Task: Your copy should repeat each record exactly and contain none of the pictures.

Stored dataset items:
◆ ◆ ◆ ◆ ◆ ◆ ◆

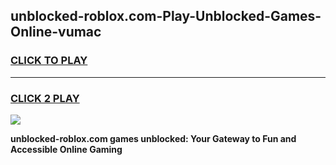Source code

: 
## unblocked-roblox.com-Play-Unblocked-Games-Online-vumac
<h3>
<a href="https://premium76.site?title=unblocked-roblox.com&ref=25A">CLICK TO PLAY</a></h3>
<hr>

<h3>
<a href="https://premium76.site?title=unblocked-roblox.com&ref=25A">CLICK 2 PLAY</a>
  
</h3>

<a href="https://premium76.site?title=unblocked-roblox.com&ref=25A"><img src="https://clearcache.store/games.png"></a>


**unblocked-roblox.com games unblocked: Your Gateway to Fun and Accessible Online Gaming**
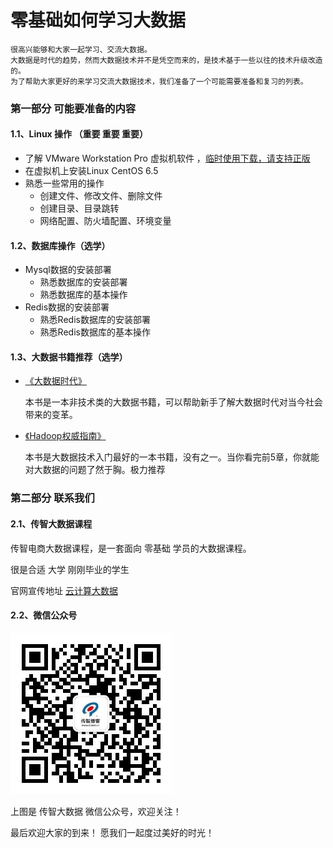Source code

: # 零基础如何学习大数据
	
	很高兴能够和大家一起学习、交流大数据。
	大数据是时代的趋势，然而大数据技术并不是凭空而来的，是技术基于一些以往的技术升级改造的。
	为了帮助大家更好的来学习交流大数据技术，我们准备了一个可能需要准备和复习的列表。

### 第一部分 可能要准备的内容

#### 1.1、Linux 操作 （重要 重要 重要）
* 了解 VMware Workstation Pro 虚拟机软件 ，[临时使用下载，请支持正版](http://pan.baidu.com/s/1miMDm7u) 
* 在虚拟机上安装Linux CentOS 6.5
* 熟悉一些常用的操作
	* 创建文件、修改文件、删除文件
	* 创建目录、目录跳转
	* 网络配置、防火墙配置、环境变量
#### 1.2、数据库操作（选学）
* Mysql数据的安装部署
	* 熟悉数据库的安装部署
	* 熟悉数据库的基本操作
* Redis数据的安装部署
	* 熟悉Redis数据库的安装部署
	* 熟悉Redis数据库的基本操作
#### 1.3、大数据书籍推荐（选学）
* [《大数据时代》](https://item.jd.com/11143153.html) 

	本书是一本非技术类的大数据书籍，可以帮助新手了解大数据时代对当今社会带来的变革。
* [《Hadoop权威指南》](https://item.jd.com/11566298.html)
	
	本书是大数据技术入门最好的一本书籍，没有之一。当你看完前5章，你就能对大数据的问题了然于胸。极力推荐

### 第二部分 联系我们

#### 2.1、传智大数据课程

传智电商大数据课程，是一套面向 零基础 学员的大数据课程。

很是合适 大学 刚刚毕业的学生

官网宣传地址 [云计算大数据](http://www.itcast.cn/subject/cloudzly/index.shtml)

#### 2.2、微信公众号

![](/assets/czdsj.jpg)

上图是 传智大数据 微信公众号，欢迎关注！
	
最后欢迎大家的到来！ 愿我们一起度过美好的时光！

◆ ◆ ◆ ◆ ◆ ◆ ◆

Answer to the problem:
Source code

: 
## unblocked-roblox.com-Play-Unblocked-Games-Online-vumac
<h3>
<a href="https://premium76.site?title=unblocked-roblox.com&ref=25A">CLICK TO PLAY</a></h3>
<hr>

<h3>
<a href="https://premium76.site?title=unblocked-roblox.com&ref=25A">CLICK 2 PLAY</a>
  
</h3>

<a href="https://premium76.site?title=unblocked-roblox.com&ref=25A"><img src="https://clearcache.store/games.png"></a>


**unblocked-roblox.com games unblocked: Your Gateway to Fun and Accessible Online Gaming**
Source code

: # 零基础如何学习大数据
	
	很高兴能够和大家一起学习、交流大数据。
	大数据是时代的趋势，然而大数据技术并不是凭空而来的，是技术基于一些以往的技术升级改造的。
	为了帮助大家更好的来学习交流大数据技术，我们准备了一个可能需要准备和复习的列表。

### 第一部分 可能要准备的内容

#### 1.1、Linux 操作 （重要 重要 重要）
* 了解 VMware Workstation Pro 虚拟机软件 ，[临时使用下载，请支持正版](http://pan.baidu.com/s/1miMDm7u) 
* 在虚拟机上安装Linux CentOS 6.5
* 熟悉一些常用的操作
	* 创建文件、修改文件、删除文件
	* 创建目录、目录跳转
	* 网络配置、防火墙配置、环境变量
#### 1.2、数据库操作（选学）
* Mysql数据的安装部署
	* 熟悉数据库的安装部署
	* 熟悉数据库的基本操作
* Redis数据的安装部署
	* 熟悉Redis数据库的安装部署
	* 熟悉Redis数据库的基本操作
#### 1.3、大数据书籍推荐（选学）
* [《大数据时代》](https://item.jd.com/11143153.html) 

	本书是一本非技术类的大数据书籍，可以帮助新手了解大数据时代对当今社会带来的变革。
* [《Hadoop权威指南》](https://item.jd.com/11566298.html)
	
	本书是大数据技术入门最好的一本书籍，没有之一。当你看完前5章，你就能对大数据的问题了然于胸。极力推荐

### 第二部分 联系我们

#### 2.1、传智大数据课程

传智电商大数据课程，是一套面向 零基础 学员的大数据课程。

很是合适 大学 刚刚毕业的学生

官网宣传地址 [云计算大数据](http://www.itcast.cn/subject/cloudzly/index.shtml)

#### 2.2、微信公众号

![](/assets/czdsj.jpg)

上图是 传智大数据 微信公众号，欢迎关注！
	
最后欢迎大家的到来！ 愿我们一起度过美好的时光！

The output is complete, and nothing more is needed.